**Exercise**
What is needed is an exact copy of the lines from the one containing "easy to opt-out." through the final line of the material below.
+++++
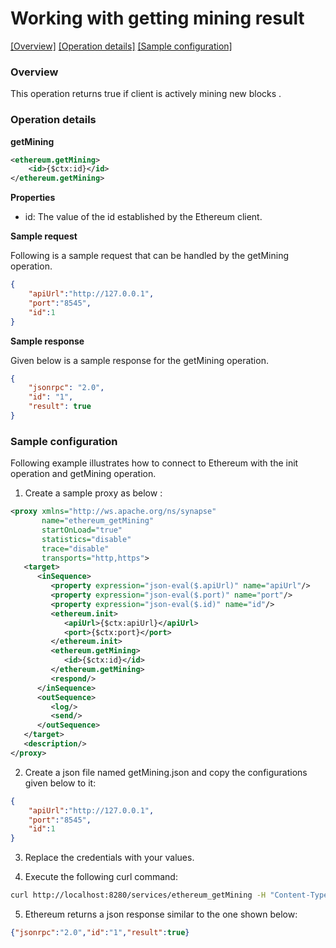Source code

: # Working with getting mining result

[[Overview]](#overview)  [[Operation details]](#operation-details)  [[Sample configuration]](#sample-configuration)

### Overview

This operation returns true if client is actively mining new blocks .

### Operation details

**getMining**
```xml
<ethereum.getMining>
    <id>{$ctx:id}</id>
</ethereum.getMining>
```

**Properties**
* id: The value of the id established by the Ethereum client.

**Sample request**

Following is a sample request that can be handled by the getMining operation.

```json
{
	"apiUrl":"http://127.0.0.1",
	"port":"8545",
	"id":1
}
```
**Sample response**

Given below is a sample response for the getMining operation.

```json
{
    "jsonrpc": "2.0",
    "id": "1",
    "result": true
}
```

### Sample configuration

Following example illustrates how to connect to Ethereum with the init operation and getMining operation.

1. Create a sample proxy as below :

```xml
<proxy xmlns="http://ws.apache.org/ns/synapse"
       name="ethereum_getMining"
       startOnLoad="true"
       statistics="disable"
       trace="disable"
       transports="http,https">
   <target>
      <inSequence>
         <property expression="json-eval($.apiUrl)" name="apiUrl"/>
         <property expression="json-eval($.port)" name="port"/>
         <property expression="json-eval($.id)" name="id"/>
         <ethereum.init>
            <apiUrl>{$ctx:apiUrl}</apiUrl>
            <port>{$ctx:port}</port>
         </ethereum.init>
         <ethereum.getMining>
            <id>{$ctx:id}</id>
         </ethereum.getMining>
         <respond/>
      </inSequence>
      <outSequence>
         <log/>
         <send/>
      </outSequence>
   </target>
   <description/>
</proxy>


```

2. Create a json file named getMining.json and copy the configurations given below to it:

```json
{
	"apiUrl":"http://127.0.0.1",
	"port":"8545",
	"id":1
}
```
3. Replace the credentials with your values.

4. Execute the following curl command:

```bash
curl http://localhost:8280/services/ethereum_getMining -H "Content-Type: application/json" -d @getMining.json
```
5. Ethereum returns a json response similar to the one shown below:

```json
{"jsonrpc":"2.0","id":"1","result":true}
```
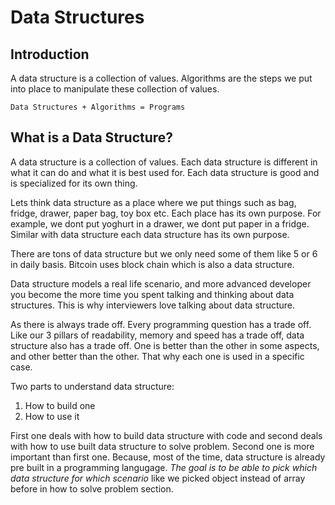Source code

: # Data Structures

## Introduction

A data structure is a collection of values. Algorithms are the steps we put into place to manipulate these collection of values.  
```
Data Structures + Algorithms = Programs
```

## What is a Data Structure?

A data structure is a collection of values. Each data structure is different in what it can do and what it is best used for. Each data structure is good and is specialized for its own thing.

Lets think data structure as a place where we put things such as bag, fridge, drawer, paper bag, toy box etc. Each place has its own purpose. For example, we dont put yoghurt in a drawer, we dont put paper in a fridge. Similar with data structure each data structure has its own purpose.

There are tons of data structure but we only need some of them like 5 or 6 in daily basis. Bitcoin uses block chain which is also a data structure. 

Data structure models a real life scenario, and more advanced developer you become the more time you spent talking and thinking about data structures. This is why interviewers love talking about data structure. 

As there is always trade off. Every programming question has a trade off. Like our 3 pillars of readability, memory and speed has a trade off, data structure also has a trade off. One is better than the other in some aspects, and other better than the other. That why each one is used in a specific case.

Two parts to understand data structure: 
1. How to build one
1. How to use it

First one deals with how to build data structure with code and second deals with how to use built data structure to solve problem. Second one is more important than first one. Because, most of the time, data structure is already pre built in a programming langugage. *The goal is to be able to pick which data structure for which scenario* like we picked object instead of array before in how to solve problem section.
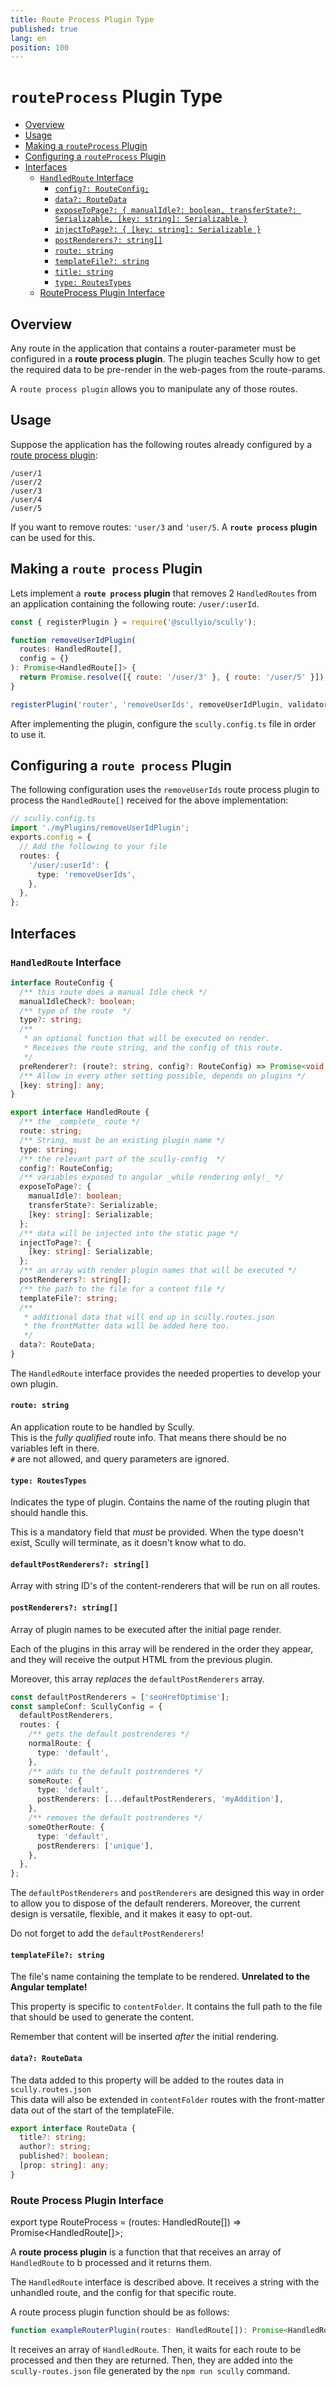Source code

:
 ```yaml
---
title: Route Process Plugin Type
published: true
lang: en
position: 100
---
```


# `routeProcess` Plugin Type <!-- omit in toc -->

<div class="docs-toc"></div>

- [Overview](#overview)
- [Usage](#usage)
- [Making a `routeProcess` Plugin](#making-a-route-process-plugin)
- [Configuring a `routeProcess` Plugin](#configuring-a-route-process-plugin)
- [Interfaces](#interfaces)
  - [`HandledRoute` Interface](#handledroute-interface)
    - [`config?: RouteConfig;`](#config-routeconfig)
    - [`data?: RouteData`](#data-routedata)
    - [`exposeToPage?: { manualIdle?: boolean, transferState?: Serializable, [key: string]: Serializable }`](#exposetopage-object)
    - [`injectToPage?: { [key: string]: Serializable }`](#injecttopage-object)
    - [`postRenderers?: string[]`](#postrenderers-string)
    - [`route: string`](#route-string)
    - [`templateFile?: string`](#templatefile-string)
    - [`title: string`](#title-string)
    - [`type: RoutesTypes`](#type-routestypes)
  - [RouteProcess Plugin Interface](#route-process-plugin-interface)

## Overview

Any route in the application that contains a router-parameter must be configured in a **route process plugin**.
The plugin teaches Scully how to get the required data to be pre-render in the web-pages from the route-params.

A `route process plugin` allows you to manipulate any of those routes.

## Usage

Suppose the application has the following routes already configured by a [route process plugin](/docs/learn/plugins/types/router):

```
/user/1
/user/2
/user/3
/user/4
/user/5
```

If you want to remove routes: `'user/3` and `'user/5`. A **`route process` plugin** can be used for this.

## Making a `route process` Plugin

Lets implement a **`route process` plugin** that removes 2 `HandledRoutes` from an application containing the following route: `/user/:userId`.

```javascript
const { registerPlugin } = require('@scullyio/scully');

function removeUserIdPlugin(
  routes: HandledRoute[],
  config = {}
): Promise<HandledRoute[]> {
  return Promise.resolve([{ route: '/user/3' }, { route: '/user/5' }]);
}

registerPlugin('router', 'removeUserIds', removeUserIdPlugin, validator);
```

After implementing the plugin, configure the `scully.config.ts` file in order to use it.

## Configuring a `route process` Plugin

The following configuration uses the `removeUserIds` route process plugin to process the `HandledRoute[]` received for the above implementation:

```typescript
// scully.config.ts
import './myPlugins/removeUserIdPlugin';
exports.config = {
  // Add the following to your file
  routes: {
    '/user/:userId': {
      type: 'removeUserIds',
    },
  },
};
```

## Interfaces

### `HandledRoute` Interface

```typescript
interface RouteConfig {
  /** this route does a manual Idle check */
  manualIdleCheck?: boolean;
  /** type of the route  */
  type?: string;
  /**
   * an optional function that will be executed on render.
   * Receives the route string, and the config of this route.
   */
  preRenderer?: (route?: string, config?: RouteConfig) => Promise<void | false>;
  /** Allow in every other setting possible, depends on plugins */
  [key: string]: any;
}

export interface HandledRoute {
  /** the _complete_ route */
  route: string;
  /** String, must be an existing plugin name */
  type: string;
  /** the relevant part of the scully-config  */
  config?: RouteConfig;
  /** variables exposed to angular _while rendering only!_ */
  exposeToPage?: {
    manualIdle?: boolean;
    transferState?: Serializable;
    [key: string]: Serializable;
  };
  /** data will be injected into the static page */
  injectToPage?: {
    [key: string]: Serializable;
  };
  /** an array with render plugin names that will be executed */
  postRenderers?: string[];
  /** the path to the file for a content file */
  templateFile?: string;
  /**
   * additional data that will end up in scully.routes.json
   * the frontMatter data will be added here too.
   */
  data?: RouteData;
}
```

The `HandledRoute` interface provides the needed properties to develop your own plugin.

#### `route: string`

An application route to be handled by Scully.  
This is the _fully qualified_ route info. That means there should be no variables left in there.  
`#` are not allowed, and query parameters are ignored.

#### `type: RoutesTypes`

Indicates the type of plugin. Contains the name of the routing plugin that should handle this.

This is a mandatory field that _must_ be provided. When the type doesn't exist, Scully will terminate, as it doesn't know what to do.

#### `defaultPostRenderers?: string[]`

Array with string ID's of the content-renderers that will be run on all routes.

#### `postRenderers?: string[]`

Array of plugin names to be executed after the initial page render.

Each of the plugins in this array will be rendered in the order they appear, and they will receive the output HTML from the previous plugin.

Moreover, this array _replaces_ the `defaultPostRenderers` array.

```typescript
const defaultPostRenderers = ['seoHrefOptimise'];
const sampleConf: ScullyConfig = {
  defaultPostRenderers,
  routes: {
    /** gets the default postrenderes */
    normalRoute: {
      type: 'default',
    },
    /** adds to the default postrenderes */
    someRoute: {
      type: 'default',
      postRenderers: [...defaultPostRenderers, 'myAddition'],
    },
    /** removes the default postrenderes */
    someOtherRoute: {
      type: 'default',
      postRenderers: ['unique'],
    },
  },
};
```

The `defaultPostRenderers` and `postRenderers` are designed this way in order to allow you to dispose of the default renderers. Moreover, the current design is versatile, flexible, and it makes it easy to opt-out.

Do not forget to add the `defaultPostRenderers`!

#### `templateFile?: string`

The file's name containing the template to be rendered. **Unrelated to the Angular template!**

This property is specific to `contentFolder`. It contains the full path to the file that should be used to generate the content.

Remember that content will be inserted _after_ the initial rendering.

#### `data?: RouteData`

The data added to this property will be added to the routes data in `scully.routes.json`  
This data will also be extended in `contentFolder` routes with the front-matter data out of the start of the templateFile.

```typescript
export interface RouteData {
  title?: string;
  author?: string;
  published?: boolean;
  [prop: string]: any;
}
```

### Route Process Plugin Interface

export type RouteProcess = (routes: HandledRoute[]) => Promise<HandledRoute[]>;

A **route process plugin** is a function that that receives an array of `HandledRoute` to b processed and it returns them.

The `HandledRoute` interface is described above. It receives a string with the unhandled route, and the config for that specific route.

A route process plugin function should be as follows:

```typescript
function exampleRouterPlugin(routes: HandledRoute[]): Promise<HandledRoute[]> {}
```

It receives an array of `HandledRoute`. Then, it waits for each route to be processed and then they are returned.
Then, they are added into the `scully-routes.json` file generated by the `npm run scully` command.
+++++
**Problem solution**
The `defaultPostRenderers` and `postRenderers` are designed this way in order to allow you to dispose of the default renderers. Moreover, the current design is versatile, flexible, and it makes it easy to opt-out.

Do not forget to add the `defaultPostRenderers`!

#### `templateFile?: string`

The file's name containing the template to be rendered. **Unrelated to the Angular template!**

This property is specific to `contentFolder`. It contains the full path to the file that should be used to generate the content.

Remember that content will be inserted _after_ the initial rendering.

#### `data?: RouteData`

The data added to this property will be added to the routes data in `scully.routes.json`  
This data will also be extended in `contentFolder` routes with the front-matter data out of the start of the templateFile.

```typescript
export interface RouteData {
  title?: string;
  author?: string;
  published?: boolean;
  [prop: string]: any;
}
```

### Route Process Plugin Interface

export type RouteProcess = (routes: HandledRoute[]) => Promise<HandledRoute[]>;

A **route process plugin** is a function that that receives an array of `HandledRoute` to b processed and it returns them.

The `HandledRoute` interface is described above. It receives a string with the unhandled route, and the config for that specific route.

A route process plugin function should be as follows:

```typescript
function exampleRouterPlugin(routes: HandledRoute[]): Promise<HandledRoute[]> {}
```

It receives an array of `HandledRoute`. Then, it waits for each route to be processed and then they are returned.
Then, they are added into the `scully-routes.json` file generated by the `npm run scully` command.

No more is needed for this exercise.